ProxyFS Bimodal Support of Object Storage API

ProxyFS Bimodal Support of Object Storage API

This document covers how ProxyFS supports the AWS S3 and Swift Object Storage API listed [at](http://developer.openstack.org/api-ref-objectstorage-v1.html)

What is bimodal support?

Bimodal support means that a file can be accessed by the object store and then accessed by the file system.

Conversely, the file can be accessed by the file system and then accessed by the object store.

How does a file system path look compared to an object storage path?

If you store cat.jpg in the file system you would see it at this location::
smb://domain.name/export/vcontainer/vdir1/vdir2/cat.jpg

Where Swift Account named “vaccount” is exported via SMB as “export”.

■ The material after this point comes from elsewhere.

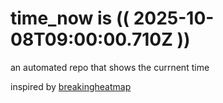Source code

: # time_now is (( 2025-10-08T09:00:00.710Z ))

an automated repo that shows the currnent time

inspired by [breakingheatmap](https://github.com/breakingheatmap/breakingheatmap)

If you wanted to see the same cat.jpg as an object with the Swift API you would find it here:

http://domain.name/v1/vaccount/vdir1/vdir2/cat.jpg

The S3 API would use the location (account is determined by authentication):

http://domain.name/vdir1/vdir2/cat.jpg

or

http://vdir1.domain.name/vdir2/cat.jpg

Where domain.name is the Domain Name or IP Address of a Swift Proxy node (possibly a “VIP” - or virtual IP serviced by a set of Swift Proxy Nodes and possibly load balanced by having multiple such VIPs for a domain.name A record).

How does ProxyFS interpret the path sent by middleware?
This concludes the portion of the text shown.